▶ **PROMPT**: Reproduce the whole listing below exactly.

▶ **GIVEN RECORDS**:
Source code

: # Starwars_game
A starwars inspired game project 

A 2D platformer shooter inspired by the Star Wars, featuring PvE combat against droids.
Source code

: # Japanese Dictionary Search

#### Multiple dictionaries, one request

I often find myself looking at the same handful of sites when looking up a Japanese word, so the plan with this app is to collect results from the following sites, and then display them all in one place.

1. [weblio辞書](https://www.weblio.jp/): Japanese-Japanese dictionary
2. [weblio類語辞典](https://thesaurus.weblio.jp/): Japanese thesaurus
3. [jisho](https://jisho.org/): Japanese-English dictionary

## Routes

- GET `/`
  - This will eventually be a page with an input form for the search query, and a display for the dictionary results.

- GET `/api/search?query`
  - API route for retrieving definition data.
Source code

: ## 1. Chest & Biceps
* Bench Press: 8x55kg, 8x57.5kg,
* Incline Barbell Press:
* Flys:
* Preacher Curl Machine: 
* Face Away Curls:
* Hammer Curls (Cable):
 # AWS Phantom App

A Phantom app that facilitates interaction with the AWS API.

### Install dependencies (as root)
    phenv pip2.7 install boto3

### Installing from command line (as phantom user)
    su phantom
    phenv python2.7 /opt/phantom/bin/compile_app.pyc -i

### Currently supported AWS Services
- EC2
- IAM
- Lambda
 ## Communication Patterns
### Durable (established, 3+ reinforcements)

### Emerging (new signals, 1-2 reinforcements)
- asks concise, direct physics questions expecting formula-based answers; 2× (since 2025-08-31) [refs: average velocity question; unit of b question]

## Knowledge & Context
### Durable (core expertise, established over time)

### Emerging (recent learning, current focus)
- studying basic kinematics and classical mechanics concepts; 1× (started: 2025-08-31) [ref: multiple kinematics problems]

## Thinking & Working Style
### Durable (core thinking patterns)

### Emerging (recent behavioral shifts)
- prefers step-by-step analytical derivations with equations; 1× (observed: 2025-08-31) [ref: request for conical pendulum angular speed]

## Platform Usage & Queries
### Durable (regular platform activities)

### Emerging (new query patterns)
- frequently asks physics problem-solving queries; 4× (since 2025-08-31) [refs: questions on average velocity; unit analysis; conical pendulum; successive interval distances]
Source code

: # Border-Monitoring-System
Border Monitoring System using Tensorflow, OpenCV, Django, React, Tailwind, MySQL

▶ **WORKED SOLUTION**:
Source code

: # Starwars_game
A starwars inspired game project 

A 2D platformer shooter inspired by the Star Wars, featuring PvE combat against droids.
Source code

: # Japanese Dictionary Search

#### Multiple dictionaries, one request

I often find myself looking at the same handful of sites when looking up a Japanese word, so the plan with this app is to collect results from the following sites, and then display them all in one place.

1. [weblio辞書](https://www.weblio.jp/): Japanese-Japanese dictionary
2. [weblio類語辞典](https://thesaurus.weblio.jp/): Japanese thesaurus
3. [jisho](https://jisho.org/): Japanese-English dictionary

## Routes

- GET `/`
  - This will eventually be a page with an input form for the search query, and a display for the dictionary results.

- GET `/api/search?query`
  - API route for retrieving definition data.
Source code

: ## 1. Chest & Biceps
* Bench Press: 8x55kg, 8x57.5kg,
* Incline Barbell Press:
* Flys:
* Preacher Curl Machine: 
* Face Away Curls:
* Hammer Curls (Cable):
 # AWS Phantom App

A Phantom app that facilitates interaction with the AWS API.

### Install dependencies (as root)
    phenv pip2.7 install boto3

### Installing from command line (as phantom user)
    su phantom
    phenv python2.7 /opt/phantom/bin/compile_app.pyc -i

### Currently supported AWS Services
- EC2
- IAM
- Lambda
 ## Communication Patterns
### Durable (established, 3+ reinforcements)

### Emerging (new signals, 1-2 reinforcements)
- asks concise, direct physics questions expecting formula-based answers; 2× (since 2025-08-31) [refs: average velocity question; unit of b question]

## Knowledge & Context
### Durable (core expertise, established over time)

### Emerging (recent learning, current focus)
- studying basic kinematics and classical mechanics concepts; 1× (started: 2025-08-31) [ref: multiple kinematics problems]

## Thinking & Working Style
### Durable (core thinking patterns)

### Emerging (recent behavioral shifts)
- prefers step-by-step analytical derivations with equations; 1× (observed: 2025-08-31) [ref: request for conical pendulum angular speed]

## Platform Usage & Queries
### Durable (regular platform activities)

### Emerging (new query patterns)
- frequently asks physics problem-solving queries; 4× (since 2025-08-31) [refs: questions on average velocity; unit analysis; conical pendulum; successive interval distances]
Source code

: # Border-Monitoring-System
Border Monitoring System using Tensorflow, OpenCV, Django, React, Tailwind, MySQL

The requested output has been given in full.